Francis Bacon said: "Fashion is only the attempt to realize art in living forms and social intercourse." Not only did Donna Karan’s "Skin Tight: The Sensibility of the Flesh" exhibition and Issey Miyake’s "A-POC" showcase extremely artistic clothing, but each event also illuminated how much Karan and Miyake seek to use fabric as a medium of social commentary.
"Skin Tight," at the Weiss Studio in New York, showed that fashion isn’t always superficial. The catalogue boasted that the exhibition "pushes the boundaries of fashion to cross dialogues with other disciplines like art, politics, and sociology, situating fashion centrally in the interpretation and expression of our world." Hussein Chalayan’s piece in the exhibition, a reflection on refugees called "AfterWords" (2000-2001), shows upholstery transformed into dresses, chairs into suitcases, and a coffee table unfolding to become a skirt. Chalayan asks how altering one’s surroundings alters one as a person, and to what extent the things we own really own us.

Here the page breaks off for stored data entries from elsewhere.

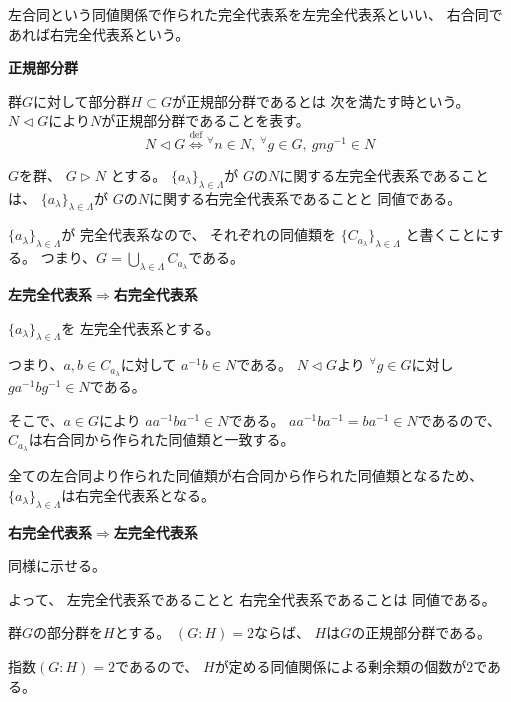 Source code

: \documentclass[12pt,b5paper]{ltjsarticle}
\begin{document}
左合同という同値関係で作られた完全代表系を左完全代表系といい、
右合同であれば右完全代表系という。

\hrulefill

\textbf{正規部分群}

群$G$に対して部分群$H\subset G$が正規部分群であるとは
次を満たす時という。
$N \triangleleft G$により$N$が正規部分群であることを表す。
\begin{equation}
 N \triangleleft G
  \overset{\mathrm{def}}{\iff}
  {}^{\forall}n\in N,\: {}^{\forall}g\in G, \: gng^{-1}\in N
\end{equation}


\hrulefill

$G$を群、
$G \triangleright N$
とする。
$\{ a_{\lambda}\}_{\lambda \in \Lambda}$が
$G$の$N$に関する左完全代表系であることは、
$\{ a_{\lambda}\}_{\lambda \in \Lambda}$が
$G$の$N$に関する右完全代表系であることと
同値である。


\dotfill

$\{ a_{\lambda}\}_{\lambda \in \Lambda}$が
完全代表系なので、
それぞれの同値類を
$\{ C_{a_{\lambda}} \}_{\lambda \in \Lambda}$
と書くことにする。
つまり、$G=\bigcup_{\lambda \in \Lambda} C_{a_{\lambda}}$である。

\textbf{左完全代表系$\Rightarrow$右完全代表系}

$\{ a_{\lambda}\}_{\lambda \in \Lambda}$を
左完全代表系とする。

つまり、$a,b \in C_{a_{\lambda}}$に対して
$a^{-1}b \in N$である。
$N\triangleleft G$より
${}^{\forall}g\in G$に対し
$ga^{-1}bg^{-1} \in N$である。

そこで、$a\in G$により
$aa^{-1}ba^{-1} \in N$である。
$aa^{-1}ba^{-1} =ba^{-1} \in N$であるので、
$C_{a_{\lambda}}$は右合同から作られた同値類と一致する。

全ての左合同より作られた同値類が右合同から作られた同値類となるため、
$\{ a_{\lambda}\}_{\lambda \in \Lambda}$は右完全代表系となる。

\textbf{右完全代表系$\Rightarrow$左完全代表系}

同様に示せる。


よって、
左完全代表系であることと
右完全代表系であることは
同値である。


\hrulefill

群$G$の部分群を$H$とする。
$(G:H)=2$ならば、
$H$は$G$の正規部分群である。

\dotfill

指数$(G:H)=2$であるので、
$H$が定める同値関係による剰余類の個数が$2$である。
\end{document}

This theme is also found in the work of Viktor + Rolf, visual artists who work with clothes. Their video installation Russian Doll documents a show in which they layer garments on a model until she is completely smothered in clothing, immobilized. White shows a collection of only white garments, while Bluescreen shows models wearing blue clothes that have video images of urban and natural landscapes projected onto them.
In 1992, Issey Miyake showed "Issey Miyake ’92 Twist" at Naoshima Contemporary Art Museum, Kagawa, and from 1998 to 2000, his work was featured at the Fondation Cartier pour l’art Contemporain, Paris, the Ace Gallery in New York, and the Museum of Contemporary Art in Tokyo. The recent A-POC exhibition in Tribeca featured Miyake’s work, as well as the work of his protégé, Dai Fujiwara. A-POC, standing for A-Piece Of Cloth, is a new form of technology developed by Miyake and Fujiwara. The clothes are woven into continuous tubes of fabric and the wearer then cuts them out, participating in their final design. Comparisons have been made with the revolutions in furniture design in the 1920s, when easily manipulable steel tubes were developed. Miyake has written of A-POC: "Once again our society is poised to make dramatic changes based upon developments in science and technology. Will fashion be able to afford to keep the same old methodology? I have endeavored to experiment, to make fundamental changes to the system of making clothes." Based on their history and the duo’s presentation of A-POC in Tribeca, it seems that Miyake and Fujiwara will continue to incorporate a vital artistic sensibility within their designs.